### TASK GOAL
Nothing but a number should be returned: the count of lines in the records that contain "also".

*** RECORD EXTRACTS Section Begins ***

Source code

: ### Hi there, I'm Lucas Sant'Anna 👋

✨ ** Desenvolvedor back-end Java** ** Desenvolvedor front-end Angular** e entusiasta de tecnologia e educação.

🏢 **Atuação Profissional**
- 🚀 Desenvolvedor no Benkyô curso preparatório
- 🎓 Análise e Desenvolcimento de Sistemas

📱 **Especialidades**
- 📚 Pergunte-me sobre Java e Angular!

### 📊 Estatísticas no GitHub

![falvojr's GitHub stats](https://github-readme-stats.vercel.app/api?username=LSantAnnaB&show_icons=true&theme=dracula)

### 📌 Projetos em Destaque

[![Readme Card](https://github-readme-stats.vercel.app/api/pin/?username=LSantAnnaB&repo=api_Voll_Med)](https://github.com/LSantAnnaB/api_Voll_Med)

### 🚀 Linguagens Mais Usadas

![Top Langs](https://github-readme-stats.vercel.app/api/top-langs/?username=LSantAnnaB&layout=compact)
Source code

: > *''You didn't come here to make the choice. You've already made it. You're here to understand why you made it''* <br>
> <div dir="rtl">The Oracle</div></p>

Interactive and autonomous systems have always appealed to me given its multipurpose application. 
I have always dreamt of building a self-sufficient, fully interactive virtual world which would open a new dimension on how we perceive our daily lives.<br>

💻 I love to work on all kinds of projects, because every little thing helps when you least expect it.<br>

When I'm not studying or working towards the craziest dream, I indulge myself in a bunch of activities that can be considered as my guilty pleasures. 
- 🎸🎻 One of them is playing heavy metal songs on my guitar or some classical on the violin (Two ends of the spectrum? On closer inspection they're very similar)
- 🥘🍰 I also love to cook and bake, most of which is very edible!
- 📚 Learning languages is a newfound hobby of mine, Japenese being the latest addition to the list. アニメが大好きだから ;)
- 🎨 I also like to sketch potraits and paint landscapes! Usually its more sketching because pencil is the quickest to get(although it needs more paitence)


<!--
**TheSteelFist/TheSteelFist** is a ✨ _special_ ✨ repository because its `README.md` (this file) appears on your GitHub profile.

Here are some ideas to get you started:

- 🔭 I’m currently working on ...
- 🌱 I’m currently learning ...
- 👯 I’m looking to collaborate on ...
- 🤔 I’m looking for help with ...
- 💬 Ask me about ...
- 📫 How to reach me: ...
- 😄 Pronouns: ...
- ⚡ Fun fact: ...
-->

*** RECORD EXTRACTS Section Ends ***

### RESPONSE
2